---------- THE DATA

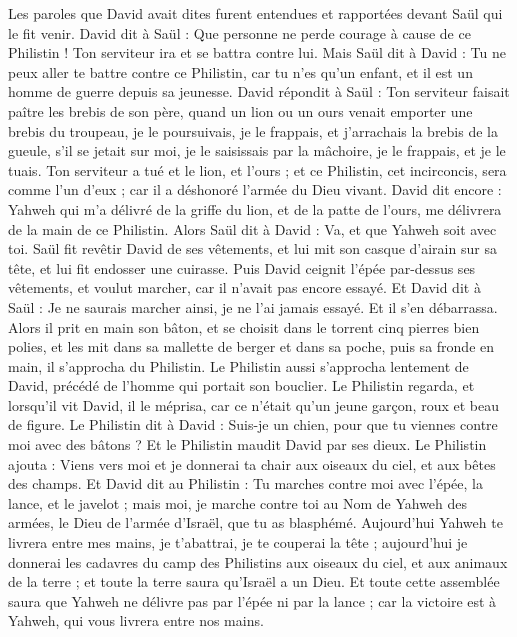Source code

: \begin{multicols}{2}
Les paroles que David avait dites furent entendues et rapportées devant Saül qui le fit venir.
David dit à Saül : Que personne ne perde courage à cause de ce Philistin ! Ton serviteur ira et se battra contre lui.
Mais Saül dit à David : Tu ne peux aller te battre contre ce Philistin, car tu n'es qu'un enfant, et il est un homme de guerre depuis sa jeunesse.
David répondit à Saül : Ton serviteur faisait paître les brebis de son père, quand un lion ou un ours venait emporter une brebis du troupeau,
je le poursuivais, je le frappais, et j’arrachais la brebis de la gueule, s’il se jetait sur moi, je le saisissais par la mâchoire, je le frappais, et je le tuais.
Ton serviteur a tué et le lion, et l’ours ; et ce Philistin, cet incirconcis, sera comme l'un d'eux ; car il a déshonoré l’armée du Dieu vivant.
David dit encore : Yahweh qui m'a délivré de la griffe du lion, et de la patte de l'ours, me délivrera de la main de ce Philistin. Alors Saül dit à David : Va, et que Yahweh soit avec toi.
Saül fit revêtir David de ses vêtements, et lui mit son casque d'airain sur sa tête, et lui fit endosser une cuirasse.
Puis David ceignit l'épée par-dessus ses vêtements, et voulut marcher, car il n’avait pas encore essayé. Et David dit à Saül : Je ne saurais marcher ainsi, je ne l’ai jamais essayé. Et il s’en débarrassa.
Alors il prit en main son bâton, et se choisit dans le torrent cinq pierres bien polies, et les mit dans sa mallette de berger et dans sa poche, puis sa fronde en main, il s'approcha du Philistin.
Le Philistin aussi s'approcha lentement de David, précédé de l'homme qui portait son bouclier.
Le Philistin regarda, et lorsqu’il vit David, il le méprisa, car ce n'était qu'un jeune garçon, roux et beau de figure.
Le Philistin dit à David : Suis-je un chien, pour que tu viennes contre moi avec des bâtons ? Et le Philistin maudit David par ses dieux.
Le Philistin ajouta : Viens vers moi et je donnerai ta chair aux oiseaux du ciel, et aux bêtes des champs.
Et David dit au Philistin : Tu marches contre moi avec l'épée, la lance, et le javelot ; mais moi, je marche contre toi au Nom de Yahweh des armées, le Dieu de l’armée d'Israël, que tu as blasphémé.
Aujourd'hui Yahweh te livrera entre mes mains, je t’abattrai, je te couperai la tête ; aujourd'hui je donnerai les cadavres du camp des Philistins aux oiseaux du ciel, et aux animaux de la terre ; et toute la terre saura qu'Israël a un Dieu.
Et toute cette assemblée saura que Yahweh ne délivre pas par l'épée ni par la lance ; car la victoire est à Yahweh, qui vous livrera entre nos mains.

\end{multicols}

--------------------

Filter the data above, keeping only lines that include the string "donnerai".

Le Philistin ajouta : Viens vers moi et je donnerai ta chair aux oiseaux du ciel, et aux bêtes des champs.
Aujourd'hui Yahweh te livrera entre mes mains, je t’abattrai, je te couperai la tête ; aujourd'hui je donnerai les cadavres du camp des Philistins aux oiseaux du ciel, et aux animaux de la terre ; et toute la terre saura qu'Israël a un Dieu.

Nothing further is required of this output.